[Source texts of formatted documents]
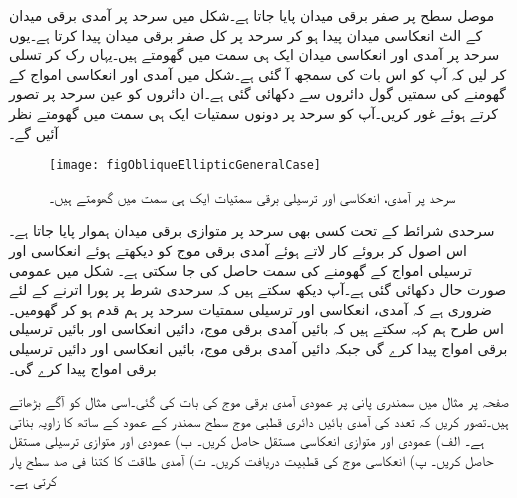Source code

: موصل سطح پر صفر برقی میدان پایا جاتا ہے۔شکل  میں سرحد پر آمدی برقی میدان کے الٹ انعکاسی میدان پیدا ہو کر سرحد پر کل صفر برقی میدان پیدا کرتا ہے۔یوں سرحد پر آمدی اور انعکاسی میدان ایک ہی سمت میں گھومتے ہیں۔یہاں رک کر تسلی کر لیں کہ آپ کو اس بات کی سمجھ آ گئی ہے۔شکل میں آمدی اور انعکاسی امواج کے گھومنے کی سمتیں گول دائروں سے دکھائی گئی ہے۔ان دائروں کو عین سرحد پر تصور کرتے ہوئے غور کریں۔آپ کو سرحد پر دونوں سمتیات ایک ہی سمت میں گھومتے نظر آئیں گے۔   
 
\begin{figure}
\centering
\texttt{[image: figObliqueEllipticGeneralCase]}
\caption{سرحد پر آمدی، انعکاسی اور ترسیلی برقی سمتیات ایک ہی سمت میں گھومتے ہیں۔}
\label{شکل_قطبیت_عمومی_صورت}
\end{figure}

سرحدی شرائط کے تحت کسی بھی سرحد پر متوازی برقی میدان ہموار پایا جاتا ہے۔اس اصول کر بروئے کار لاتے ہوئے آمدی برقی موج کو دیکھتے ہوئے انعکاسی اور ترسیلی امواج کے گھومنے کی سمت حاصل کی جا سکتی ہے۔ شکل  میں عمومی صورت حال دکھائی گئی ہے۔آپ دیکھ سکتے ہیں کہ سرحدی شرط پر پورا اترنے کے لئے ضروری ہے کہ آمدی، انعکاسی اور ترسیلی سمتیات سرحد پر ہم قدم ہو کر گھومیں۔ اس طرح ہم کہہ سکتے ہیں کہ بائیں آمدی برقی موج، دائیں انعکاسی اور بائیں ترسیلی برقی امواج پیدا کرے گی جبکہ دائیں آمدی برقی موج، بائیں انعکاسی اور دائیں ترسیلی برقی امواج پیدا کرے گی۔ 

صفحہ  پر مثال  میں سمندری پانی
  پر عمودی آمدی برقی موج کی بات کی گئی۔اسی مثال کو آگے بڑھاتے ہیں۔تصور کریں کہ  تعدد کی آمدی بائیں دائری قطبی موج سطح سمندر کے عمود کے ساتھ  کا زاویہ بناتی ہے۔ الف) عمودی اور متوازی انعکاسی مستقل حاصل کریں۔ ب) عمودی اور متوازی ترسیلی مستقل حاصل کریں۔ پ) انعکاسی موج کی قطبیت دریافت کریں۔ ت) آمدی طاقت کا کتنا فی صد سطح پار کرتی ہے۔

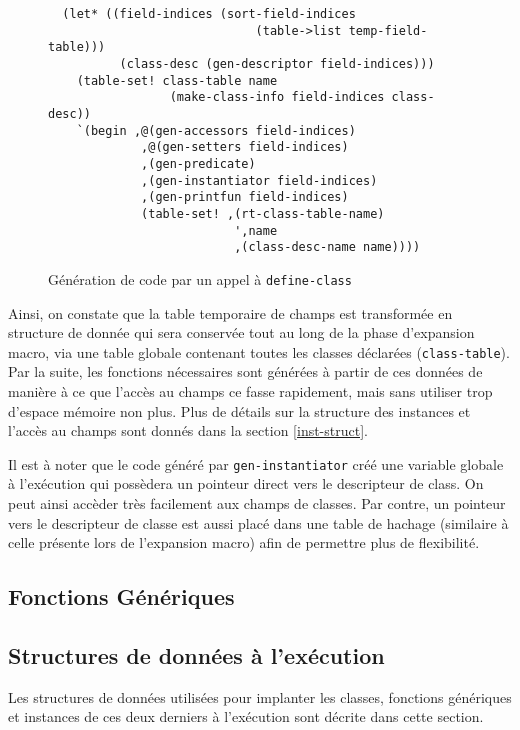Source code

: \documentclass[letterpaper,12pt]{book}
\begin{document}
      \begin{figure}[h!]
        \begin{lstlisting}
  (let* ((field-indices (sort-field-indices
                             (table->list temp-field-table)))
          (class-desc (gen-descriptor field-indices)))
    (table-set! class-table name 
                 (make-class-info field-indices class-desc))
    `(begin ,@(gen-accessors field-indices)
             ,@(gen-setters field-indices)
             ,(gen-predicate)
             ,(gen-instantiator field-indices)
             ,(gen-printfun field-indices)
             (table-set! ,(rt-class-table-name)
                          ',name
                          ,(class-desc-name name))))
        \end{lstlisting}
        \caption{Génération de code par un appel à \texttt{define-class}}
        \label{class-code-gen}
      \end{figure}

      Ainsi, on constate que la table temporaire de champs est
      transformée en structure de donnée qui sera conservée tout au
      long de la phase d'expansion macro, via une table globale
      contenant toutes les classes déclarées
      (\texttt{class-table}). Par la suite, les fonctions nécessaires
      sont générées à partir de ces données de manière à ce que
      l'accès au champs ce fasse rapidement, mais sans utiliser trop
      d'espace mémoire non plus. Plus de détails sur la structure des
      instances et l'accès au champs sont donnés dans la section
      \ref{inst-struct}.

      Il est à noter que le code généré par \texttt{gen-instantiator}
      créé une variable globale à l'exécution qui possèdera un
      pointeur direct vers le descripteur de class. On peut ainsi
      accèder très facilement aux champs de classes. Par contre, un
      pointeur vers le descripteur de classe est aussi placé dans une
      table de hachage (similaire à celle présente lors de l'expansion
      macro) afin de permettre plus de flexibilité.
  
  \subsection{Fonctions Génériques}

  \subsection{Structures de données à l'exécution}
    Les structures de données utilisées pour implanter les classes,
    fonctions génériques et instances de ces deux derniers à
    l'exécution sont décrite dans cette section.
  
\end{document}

_Problem requirements_
Please copy the data above exactly, omitting the pictures.

_Answer box_
Source code

: موصل سطح پر صفر برقی میدان پایا جاتا ہے۔شکل  میں سرحد پر آمدی برقی میدان کے الٹ انعکاسی میدان پیدا ہو کر سرحد پر کل صفر برقی میدان پیدا کرتا ہے۔یوں سرحد پر آمدی اور انعکاسی میدان ایک ہی سمت میں گھومتے ہیں۔یہاں رک کر تسلی کر لیں کہ آپ کو اس بات کی سمجھ آ گئی ہے۔شکل میں آمدی اور انعکاسی امواج کے گھومنے کی سمتیں گول دائروں سے دکھائی گئی ہے۔ان دائروں کو عین سرحد پر تصور کرتے ہوئے غور کریں۔آپ کو سرحد پر دونوں سمتیات ایک ہی سمت میں گھومتے نظر آئیں گے۔   
 
\begin{figure}
\centering
\texttt{[image: figObliqueEllipticGeneralCase]}
\caption{سرحد پر آمدی، انعکاسی اور ترسیلی برقی سمتیات ایک ہی سمت میں گھومتے ہیں۔}
\label{شکل_قطبیت_عمومی_صورت}
\end{figure}

سرحدی شرائط کے تحت کسی بھی سرحد پر متوازی برقی میدان ہموار پایا جاتا ہے۔اس اصول کر بروئے کار لاتے ہوئے آمدی برقی موج کو دیکھتے ہوئے انعکاسی اور ترسیلی امواج کے گھومنے کی سمت حاصل کی جا سکتی ہے۔ شکل  میں عمومی صورت حال دکھائی گئی ہے۔آپ دیکھ سکتے ہیں کہ سرحدی شرط پر پورا اترنے کے لئے ضروری ہے کہ آمدی، انعکاسی اور ترسیلی سمتیات سرحد پر ہم قدم ہو کر گھومیں۔ اس طرح ہم کہہ سکتے ہیں کہ بائیں آمدی برقی موج، دائیں انعکاسی اور بائیں ترسیلی برقی امواج پیدا کرے گی جبکہ دائیں آمدی برقی موج، بائیں انعکاسی اور دائیں ترسیلی برقی امواج پیدا کرے گی۔ 

صفحہ  پر مثال  میں سمندری پانی
  پر عمودی آمدی برقی موج کی بات کی گئی۔اسی مثال کو آگے بڑھاتے ہیں۔تصور کریں کہ  تعدد کی آمدی بائیں دائری قطبی موج سطح سمندر کے عمود کے ساتھ  کا زاویہ بناتی ہے۔ الف) عمودی اور متوازی انعکاسی مستقل حاصل کریں۔ ب) عمودی اور متوازی ترسیلی مستقل حاصل کریں۔ پ) انعکاسی موج کی قطبیت دریافت کریں۔ ت) آمدی طاقت کا کتنا فی صد سطح پار کرتی ہے۔

Source code

: \documentclass[letterpaper,12pt]{book}
\begin{document}
      \begin{figure}[h!]
        \begin{lstlisting}
  (let* ((field-indices (sort-field-indices
                             (table->list temp-field-table)))
          (class-desc (gen-descriptor field-indices)))
    (table-set! class-table name 
                 (make-class-info field-indices class-desc))
    `(begin ,@(gen-accessors field-indices)
             ,@(gen-setters field-indices)
             ,(gen-predicate)
             ,(gen-instantiator field-indices)
             ,(gen-printfun field-indices)
             (table-set! ,(rt-class-table-name)
                          ',name
                          ,(class-desc-name name))))
        \end{lstlisting}
        \caption{Génération de code par un appel à \texttt{define-class}}
        \label{class-code-gen}
      \end{figure}

      Ainsi, on constate que la table temporaire de champs est
      transformée en structure de donnée qui sera conservée tout au
      long de la phase d'expansion macro, via une table globale
      contenant toutes les classes déclarées
      (\texttt{class-table}). Par la suite, les fonctions nécessaires
      sont générées à partir de ces données de manière à ce que
      l'accès au champs ce fasse rapidement, mais sans utiliser trop
      d'espace mémoire non plus. Plus de détails sur la structure des
      instances et l'accès au champs sont donnés dans la section
      \ref{inst-struct}.

      Il est à noter que le code généré par \texttt{gen-instantiator}
      créé une variable globale à l'exécution qui possèdera un
      pointeur direct vers le descripteur de class. On peut ainsi
      accèder très facilement aux champs de classes. Par contre, un
      pointeur vers le descripteur de classe est aussi placé dans une
      table de hachage (similaire à celle présente lors de l'expansion
      macro) afin de permettre plus de flexibilité.
  
  \subsection{Fonctions Génériques}

  \subsection{Structures de données à l'exécution}
    Les structures de données utilisées pour implanter les classes,
    fonctions génériques et instances de ces deux derniers à
    l'exécution sont décrite dans cette section.
  
\end{document}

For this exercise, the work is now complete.